• Extracted material
>>>

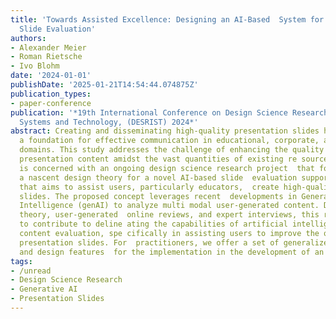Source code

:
 ```yaml
---
title: 'Towards Assisted Excellence: Designing an AI-Based  System for Presentation
  Slide Evaluation'
authors:
- Alexander Meier
- Roman Rietsche
- Ivo Blohm
date: '2024-01-01'
publishDate: '2025-01-21T14:54:44.074875Z'
publication_types:
- paper-conference
publication: '*19th International Conference on Design Science Research in Information
  Systems and Technology, (DESRIST) 2024*'
abstract: Creating and disseminating high-quality presentation slides have be come
  a foundation for effective communication in educational, corporate, and  scientific
  domains. This study addresses the challenge of enhancing the quality  of user-generated
  presentation content amidst the vast quantities of existing re sources. The study
  is concerned with an ongoing design science research project  that focuses on constructing
  a nascent design theory for a novel AI-based slide  evaluation support system (SESS)
  that aims to assist users, particularly educators,  create high-quality presentation
  slides. The proposed concept leverages recent  developments in Generative Artificial
  Intelligence (genAI) to analyze multi modal user-generated content. Drawing on signaling
  theory, user-generated  online reviews, and expert interviews, this research aims
  to contribute to deline ating the capabilities of artificial intelligence in digital
  content evaluation, spe cifically in assisting users to improve the quality of their
  presentation slides. For  practitioners, we offer a set of generalized design principles
  and design features  for the implementation in the development of an AI-based SESS.
tags:
- /unread
- Design Science Research
- Generative AI
- Presentation Slides
---
```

<<<

• Exercise description
When you return the records, keep every word unchanged and drop the pictures.

• Written reply
Source code

:
 ```yaml
---
title: 'Towards Assisted Excellence: Designing an AI-Based  System for Presentation
  Slide Evaluation'
authors:
- Alexander Meier
- Roman Rietsche
- Ivo Blohm
date: '2024-01-01'
publishDate: '2025-01-21T14:54:44.074875Z'
publication_types:
- paper-conference
publication: '*19th International Conference on Design Science Research in Information
  Systems and Technology, (DESRIST) 2024*'
abstract: Creating and disseminating high-quality presentation slides have be come
  a foundation for effective communication in educational, corporate, and  scientific
  domains. This study addresses the challenge of enhancing the quality  of user-generated
  presentation content amidst the vast quantities of existing re sources. The study
  is concerned with an ongoing design science research project  that focuses on constructing
  a nascent design theory for a novel AI-based slide  evaluation support system (SESS)
  that aims to assist users, particularly educators,  create high-quality presentation
  slides. The proposed concept leverages recent  developments in Generative Artificial
  Intelligence (genAI) to analyze multi modal user-generated content. Drawing on signaling
  theory, user-generated  online reviews, and expert interviews, this research aims
  to contribute to deline ating the capabilities of artificial intelligence in digital
  content evaluation, spe cifically in assisting users to improve the quality of their
  presentation slides. For  practitioners, we offer a set of generalized design principles
  and design features  for the implementation in the development of an AI-based SESS.
tags:
- /unread
- Design Science Research
- Generative AI
- Presentation Slides
---
```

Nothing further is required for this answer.